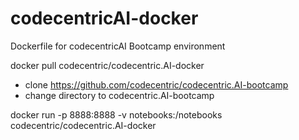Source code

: # codecentricAI-docker
Dockerfile for codecentricAI Bootcamp environment

docker pull codecentric/codecentric.AI-docker

- clone https://github.com/codecentric/codecentric.AI-bootcamp
- change directory to codecentric.AI-bootcamp

docker run -p 8888:8888 -v notebooks:/notebooks codecentric/codecentric.AI-docker
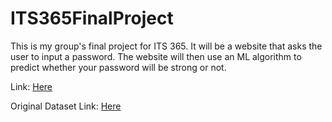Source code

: # ITS365FinalProject
This is my group's final project for ITS 365. It will be a website that asks the user to input a password. The website will then use an ML algorithm to predict whether your password will be strong or not. 

Link: [Here](https://rex5433.github.io/ML-Password-Checker/)

Original Dataset Link: [Here](https://www.kaggle.com/datasets/bhavikbb/password-strength-classifier-dataset)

■ ■ ■ ■ ■ ■ ■

> [Problem description]: Set down only these lines, exactly: the line containing "Link: [Here](https://rex5433.github.io/ML-Password-Checker/)" and each line after it, through the end of the listing.

> [Written answer]:
Link: [Here](https://rex5433.github.io/ML-Password-Checker/)

Original Dataset Link: [Here](https://www.kaggle.com/datasets/bhavikbb/password-strength-classifier-dataset)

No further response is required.